The unsolved kidnapping of the young men who were training to be teachers convulsed the country and garnered international condemnation as one of the darkest examples of the government’s longstanding difficulty preventing violence or convicting those responsible.
In the years since the disappearance of the Ayotzinapa Rural Teachers’ College students in southern Guerrero state, calls to look into the potential role of army soldiers have intensified, including those stationed at a nearby base at the time of the alleged abduction.
“Arrest warrants are included for local, state and federal police in Guerrero, as well as for members (of the military) of the 27th battalion,” said one source on condition of anonymity who was not authorized to speak to the media.
Two other sources, who also spoke on condition of anonymity, confirmed the inclusion of soldiers among the new warrants.
Neither the attorney general’s office nor representatives of a national truth commission responded to requests for comment.
The defense ministry said it had no information to provide about new arrest warrants.
The Sept. 26, 2014 kidnapping remains one of the most infamous incidents during the 13 years of Mexico’s drug war.
President Andres Manuel Lopez Obrador, who has promised a thorough investigation, told family members shortly after taking office nearly two years ago that there would be no impunity for anyone involved in the crime.
Investigators in July found a bone fragment belonging to one of the student teachers, which authorities said could open new leads into the case.
Before that, the remains of just one student teacher had been definitively identified.
Another source said the arrest warrants have met standards of proof and were signed off on by a judge, without more giving details.
The sources did not know how many warrants are about to be issued, or when exactly they will be executed.
The disappearance of the 43 students has exposed deep flaws in Mexico’s criminal justice system, and led to the involvement of the Washington-based Inter-American Human Rights Commission.
In 2015, the commission established a panel known as the Interdisciplinary Group of Independent Experts, or IGIE, to assist the government’s investigation.
The IGIE’s work documented serious flaws in a previous government investigation that concluded the students were incinerated in a dump after they were turned over to gang members by corrupt local police.
It is still not clear exactly what happened.

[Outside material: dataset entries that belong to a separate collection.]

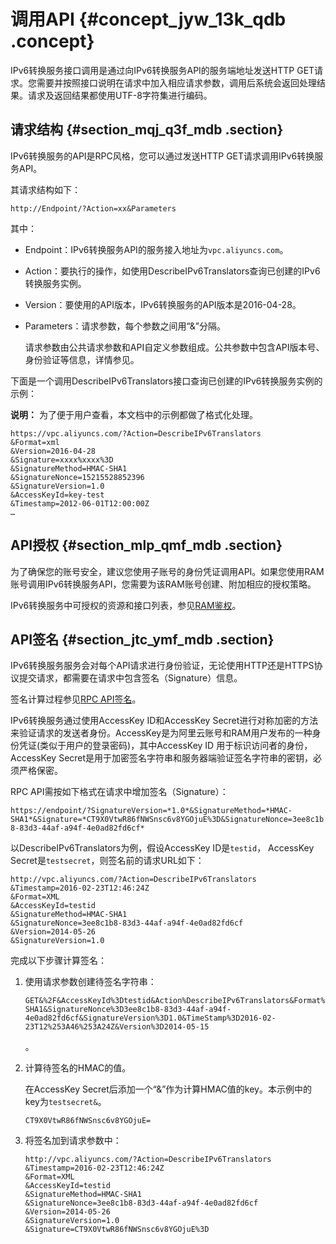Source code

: # 调用API {#concept_jyw_13k_qdb .concept}

IPv6转换服务接口调用是通过向IPv6转换服务API的服务端地址发送HTTP GET请求。您需要并按照接口说明在请求中加入相应请求参数，调用后系统会返回处理结果。请求及返回结果都使用UTF-8字符集进行编码。

## 请求结构 {#section_mqj_q3f_mdb .section}

IPv6转换服务的API是RPC风格，您可以通过发送HTTP GET请求调用IPv6转换服务API。

其请求结构如下：

```
http://Endpoint/?Action=xx&Parameters
```

其中：

-   Endpoint：IPv6转换服务API的服务接入地址为`vpc.aliyuncs.com`。
-   Action：要执行的操作，如使用DescribeIPv6Translators查询已创建的IPv6转换服务实例。
-   Version：要使用的API版本，IPv6转换服务的API版本是2016-04-28。
-   Parameters：请求参数，每个参数之间用“&”分隔。

    请求参数由公共请求参数和API自定义参数组成。公共参数中包含API版本号、身份验证等信息，详情参见。


下面是一个调用DescribeIPv6Translators接口查询已创建的IPv6转换服务实例的示例：

**说明：** 为了便于用户查看，本文档中的示例都做了格式化处理。

```
https://vpc.aliyuncs.com/?Action=DescribeIPv6Translators
&Format=xml
&Version=2016-04-28
&Signature=xxxx%xxxx%3D
&SignatureMethod=HMAC-SHA1
&SignatureNonce=15215528852396
&SignatureVersion=1.0
&AccessKeyId=key-test
&Timestamp=2012-06-01T12:00:00Z
…
```

## API授权 {#section_mlp_qmf_mdb .section}

为了确保您的账号安全，建议您使用子账号的身份凭证调用API。如果您使用RAM账号调用IPv6转换服务API，您需要为该RAM账号创建、附加相应的授权策略。

IPv6转换服务中可授权的资源和接口列表，参见[RAM鉴权](cn.zh-CN/.md#)。

## API签名 {#section_jtc_ymf_mdb .section}

IPv6转换服务服务会对每个API请求进行身份验证，无论使用HTTP还是HTTPS协议提交请求，都需要在请求中包含签名（Signature）信息。

签名计算过程参见[RPC API签名](https://help.aliyun.com/document_detail/66384.html)。

IPv6转换服务通过使用AccessKey ID和AccessKey Secret进行对称加密的方法来验证请求的发送者身份。AccessKey是为阿里云账号和RAM用户发布的一种身份凭证\(类似于用户的登录密码\)，其中AccessKey ID 用于标识访问者的身份，AccessKey Secret是用于加密签名字符串和服务器端验证签名字符串的密钥，必须严格保密。

RPC API需按如下格式在请求中增加签名（Signature）：

`https://endpoint/?SignatureVersion=*1.0*&SignatureMethod=*HMAC-SHA1*&Signature=*CT9X0VtwR86fNWSnsc6v8YGOjuE%3D&SignatureNonce=3ee8c1b8-83d3-44af-a94f-4e0ad82fd6cf*`

以DescribeIPv6Translators为例，假设AccessKey ID是`testid`， AccessKey Secret是`testsecret`，则签名前的请求URL如下：

```
http://vpc.aliyuncs.com/?Action=DescribeIPv6Translators
&Timestamp=2016-02-23T12:46:24Z
&Format=XML
&AccessKeyId=testid
&SignatureMethod=HMAC-SHA1
&SignatureNonce=3ee8c1b8-83d3-44af-a94f-4e0ad82fd6cf
&Version=2014-05-26
&SignatureVersion=1.0
```

完成以下步骤计算签名：

1.  使用请求参数创建待签名字符串：

    ```
    GET&%2F&AccessKeyId%3Dtestid&Action%DescribeIPv6Translators&Format%3DXML&SignatureMethod%3DHMAC-SHA1&SignatureNonce%3D3ee8c1b8-83d3-44af-a94f-4e0ad82fd6cf&SignatureVersion%3D1.0&TimeStamp%3D2016-02-23T12%253A46%253A24Z&Version%3D2014-05-15
    ```

    。

2.  计算待签名的HMAC的值。

    在AccessKey Secret后添加一个“&”作为计算HMAC值的key。本示例中的key为`testsecret&`。

    ```
    CT9X0VtwR86fNWSnsc6v8YGOjuE=
    ```

3.  将签名加到请求参数中：

    ```
    http://vpc.aliyuncs.com/?Action=DescribeIPv6Translators
    &Timestamp=2016-02-23T12:46:24Z
    &Format=XML
    &AccessKeyId=testid
    &SignatureMethod=HMAC-SHA1
    &SignatureNonce=3ee8c1b8-83d3-44af-a94f-4e0ad82fd6cf
    &Version=2014-05-26
    &SignatureVersion=1.0
    &Signature=CT9X0VtwR86fNWSnsc6v8YGOjuE%3D
    ```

One theory put forward by the group of experts was that the students mistakenly commandeered a bus carrying a cargo of heroin and were killed for it.
The panel’s five experts have insisted on interviewing soldiers stationed in the town at the time, but to date both the Lopez Obrador administration as well as the government led by his predecessor, former President Enrique Pea Nieto, have not made them available to interviewers.
The experts have carried out similar fact-finding interviews with local, state and federal police as well as gang members suspected of involvement in the students’ abduction or murder.